President Donald Trump turned heads earlier this week when he quipped that the U.S. "shouldn't even have an election" in November. One expert is now cautioning that while Trump may not be able to call off the midterms entirely, he has several tools at his disposal that he may use to dissuade Americans from casting ballots.
In a Friday essay for his Substack, Seth Masket — who is the director of the Center for American Politics at the University of Denver — explained that because states administer elections and not the federal government, he is powerless to cancel the 2026 midterm elections. However, he observed that the president can still "mess them up substantially" in a variety of ways.
First, Masket pointed out that Trump can deploy federal agents to patrol cities on Election Day as a means of intimidating voters (particularly voters of color and non-English speakers) from going into polling places. Masket wrote that the best way at-risk groups could counter intimidation tactics is to "vote anyway."
"This country has a very long and regrettable history of powerful groups trying to keep people of color away from ballot booths and those latter groups heroically organizing to overcome those barriers," he wrote. "But it’s real work, and there will likely be more fear around voting than there has been in decades."
According to Masket, Trump may try to influence the outcome of the midterms similar to 2020, when he cast aspersions on early voting and voting by mail, while also maligning the entire mail-in voting process as fraudulent.

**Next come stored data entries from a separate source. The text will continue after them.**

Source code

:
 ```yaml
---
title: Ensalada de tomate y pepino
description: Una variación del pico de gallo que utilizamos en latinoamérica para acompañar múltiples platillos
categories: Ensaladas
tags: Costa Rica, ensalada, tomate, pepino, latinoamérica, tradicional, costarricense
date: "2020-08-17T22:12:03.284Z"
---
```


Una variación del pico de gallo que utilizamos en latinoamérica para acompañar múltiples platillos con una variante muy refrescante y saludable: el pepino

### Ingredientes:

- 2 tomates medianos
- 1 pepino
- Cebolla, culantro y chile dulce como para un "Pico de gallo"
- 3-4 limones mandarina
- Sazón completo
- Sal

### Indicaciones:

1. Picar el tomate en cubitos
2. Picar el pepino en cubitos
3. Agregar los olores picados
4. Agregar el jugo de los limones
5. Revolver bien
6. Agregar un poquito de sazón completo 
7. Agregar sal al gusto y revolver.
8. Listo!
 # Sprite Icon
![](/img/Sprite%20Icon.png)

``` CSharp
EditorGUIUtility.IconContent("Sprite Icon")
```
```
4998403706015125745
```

He noted that the president may even sign an executive order declaring mail-in voting to be illegal, or that all states must require that voters present a photo ID when registering to vote, despite such an order having no real power over how states conduct elections.

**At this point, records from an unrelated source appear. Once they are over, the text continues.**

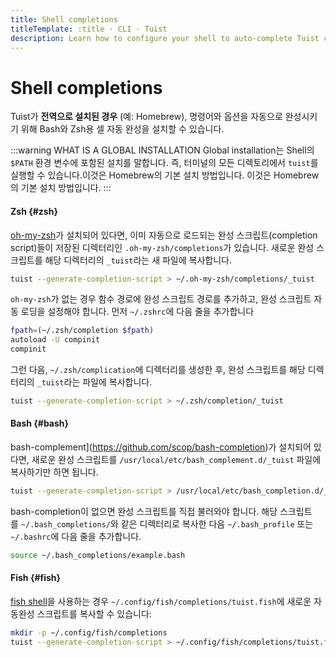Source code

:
 ```yaml
---
title: Shell completions
titleTemplate: :title · CLI · Tuist
description: Learn how to configure your shell to auto-complete Tuist commands.
---
```


# Shell completions

Tuist가 **전역으로 설치된 경우** (예: Homebrew),
명령어와 옵션을 자동으로 완성시키기 위해 Bash와 Zsh용 셀 자동 완성을 설치할 수 있습니다.

:::warning WHAT IS A GLOBAL INSTALLATION
Global installation는 Shell의 `$PATH` 환경 변수에 포함된 설치를 말합니다. 즉, 터미널의 모든 디렉토리에서 `tuist`를 실행할 수 있습니다.이것은 Homebrew의 기본 설치 방법입니다. 이것은 Homebrew의 기본 설치 방법입니다.
:::

#### Zsh {#zsh}

[oh-my-zsh](https://ohmyz.sh)가 설치되어 있다면, 이미 자동으로 로드되는 완성 스크립트(completion script)들이 저장된 디렉터리인 `.oh-my-zsh/completions`가 있습니다. 새로운 완성 스크립트를 해당 디렉터리의 `_tuist`라는 새 파일에 복사합니다.

```bash
tuist --generate-completion-script > ~/.oh-my-zsh/completions/_tuist
```

`oh-my-zsh`가 없는 경우 함수 경로에 완성 스크립트 경로를 추가하고, 완성 스크립트 자동 로딩을 설정해야 합니다. 먼저 `~/.zshrc`에 다음 줄을 추가합니다

```bash
fpath=(~/.zsh/completion $fpath)
autoload -U compinit
compinit
```

그런 다음, `~/.zsh/complication`에 디렉터리를 생성한 후, 완성 스크립트를 해당 디렉터리의 `_tuist`라는 파일에 복사합니다.

```bash
tuist --generate-completion-script > ~/.zsh/completion/_tuist
```

#### Bash {#bash}

bash-complement](https://github.com/scop/bash-completion)가 설치되어 있다면, 새로운 완성 스크립트를 `/usr/local/etc/bash_complement.d/_tuist` 파일에 복사하기만 하면 됩니다.

```bash
tuist --generate-completion-script > /usr/local/etc/bash_completion.d/_tuist
```

bash-completion이 없으면 완성 스크립트를 직접 불러와야 합니다. 해당 스크립트를 `~/.bash_completions/`와 같은 디렉터리로 복사한 다음 `~/.bash_profile` 또는 `~/.bashrc`에 다음 줄을 추가합니다.

```bash
source ~/.bash_completions/example.bash
```

#### Fish {#fish}

[fish shell](https://fishshell.com)을 사용하는 경우 `~/.config/fish/completions/tuist.fish`에 새로운 자동완성 스크립트를 복사할 수 있습니다:

```bash
mkdir -p ~/.config/fish/completions
tuist --generate-completion-script > ~/.config/fish/completions/tuist.fish
```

Trump may also attempt to "undermine credibility of the results before they even happen," with Masket calling that the "more likely scenario" heading into the midterms. He theorized that in the event that control of the U.S. Senate comes down to "a few thousand votes in one or two states" that Trump could spread disinformation and encourage litigation in those states as a means of throwing out ballots or preventing the counting of votes.
"This could result in a situation where the majority party of the Senate remains unclear for a while, where Vice President Vance refuses to seat a Democratic Senator, and where there’s just another ongoing constitutional crisis," Masket wrote.